One afternoon in Chennai, a man named Subramaniam invited me and four other classmates to his mom’s apartment for lunch. Two were young southern Indian men, and the others were young women–one Swiss and the other Belgian.
We sat in a circle in the front room and chatted for a while. But Subramaniam had something up his sleeve that I didn’t expect.
He wanted each person to sing a song before lunch. The women and I would perform first because we were the guests. With a voice that’s not quite Sinatra’s, I felt self conscious. But when the Indian men sang, each was transported into a different world. With eyes closed, bodies swaying, and hands waving, they were completely absorbed in the emotion.
This preference for untrammeled outpourings of feelings is ancient. The Bhagavad Gita stressed devotion as the way to divinity. Ancient theories of the theater and painting were also based on free flows of emotion.
You regularly experience these ancient currents in modern life. The large extended families in dense neighborhoods encourage people to extend feelings to others. The night I arrived in India for the second time, I awoke with diarrhea. I trotted across the grounds of the school to the toilets and was intercepted by two security guards.
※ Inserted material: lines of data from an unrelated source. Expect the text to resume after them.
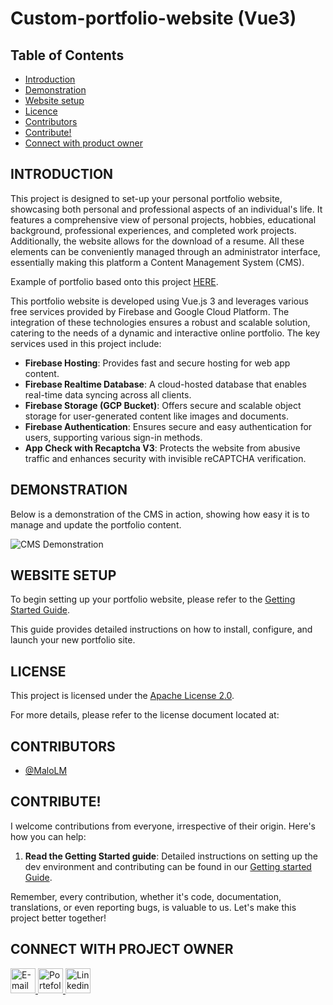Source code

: # Custom-portfolio-website (Vue3)

## Table of Contents
- [Introduction](#introduction)
- [Demonstration](#demonstration)
- [Website setup](#website-setup)
- [Licence](#licence)
- [Contributors](#contributors)
- [Contribute!](#contribute)
- [Connect with product owner](#connect-with-product-owner)

## INTRODUCTION

This project is designed to set-up your personal portfolio website, showcasing both personal and professional aspects of an individual's life. It features a comprehensive view of personal projects, hobbies, educational background, professional experiences, and completed work projects. Additionally, the website allows for the download of a resume. All these elements can be conveniently managed through an administrator interface, essentially making this platform a Content Management System (CMS).

Example of portfolio based onto this project [HERE](https://portfolio.dopee.io).

This portfolio website is developed using Vue.js 3 and leverages various free services provided by Firebase and Google Cloud Platform. The integration of these technologies ensures a robust and scalable solution, catering to the needs of a dynamic and interactive online portfolio. The key services used in this project include:

- **Firebase Hosting**: Provides fast and secure hosting for web app content.
- **Firebase Realtime Database**: A cloud-hosted database that enables real-time data syncing across all clients.
- **Firebase Storage (GCP Bucket)**: Offers secure and scalable object storage for user-generated content like images and documents.
- **Firebase Authentication**: Ensures secure and easy authentication for users, supporting various sign-in methods.
- **App Check with Recaptcha V3**: Protects the website from abusive traffic and enhances security with invisible reCAPTCHA verification.

## DEMONSTRATION

Below is a demonstration of the CMS in action, showing how easy it is to manage and update the portfolio content.

![CMS Demonstration](./docs/demo.gif)

## WEBSITE SETUP

To begin setting up your portfolio website, please refer to the [Getting Started Guide](./docs/GETTING_STARTED.md).

This guide provides detailed instructions on how to install, configure, and launch your new portfolio site.

## LICENSE

This project is licensed under the [Apache License 2.0](./docs/LICENCE). 

For more details, please refer to the license document located at:

## CONTRIBUTORS

- [@MaloLM](https://github.com/MaloLM/)

<!-- <a href = "https://github.com/MaloLM/custom-portfolio-website/contributors">
   <img src = "https://contrib.rocks/image?repo=MaloLM/custom-portfolio-website/"/>
</a> -->

## CONTRIBUTE!

I welcome contributions from everyone, irrespective of their origin. Here's how you can help:

1. **Read the Getting Started guide**: Detailed instructions on setting up the dev environment and contributing can be found in our [Getting started Guide](./GETTING_STARTED.md).

Remember, every contribution, whether it's code, documentation, translations, or even reporting bugs, is valuable to us. Let's make this project better together!

## CONNECT WITH PROJECT OWNER

<div> 
   <a href="https://portfolio.dopee.io/#/contact" target="_blank">
      <img src="https://img.shields.io/badge/Email-D14836?style=for-the-badge&logo=maildotru&logoColor=white" alt="E-mail" height=40>
   </a>
   
   <a href="https://portfolio.dopee.io" target="_blank">
      <img src="https://img.shields.io/badge/Portefolio-green?style=for-the-badge&logo=vuedotjs&logoColor=white" alt="Portefolio" height=40>
   </a>
   
   <a href="https://www.linkedin.com/in/malo-le-mestre/" target="_blank">
      <img src="https://img.shields.io/badge/LinkedIn-0077B5?style=for-the-badge&logo=linkedin&logoColor=white" alt="Linkedin" height=40>
   </a>
</div>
I told them why I was up, and they suddenly became worried mothers.
“I’m sure it’s not from anything I ate or drank because I just got here.”
“But when someone says he has diarrhea in India it scares us because we think he ate something that gave him an infection.”
“Thanks, but I’m sure I’ll be fine.”
I was by morning. But at breakfast, in the middle of a big crowd, one of the guards loudly asked, “How is your diarrhea?” I didn’t want a bunch of people overhearing and smothering me with care, but in traditional India, the flow of emotions doesn’t stop at the boundaries of the nuclear family. If you go there, kiss your personal space goodbye.
This preference for absorption in the emotion is different from the mellowness from Thai emotional life. But it has very multidimensional roots which include religious devotion, ancient theories of art, and life in extended families in crowded environments. The emotional patterns that a society emphasizes reflect enough cultural wealth to inspire religious devotion.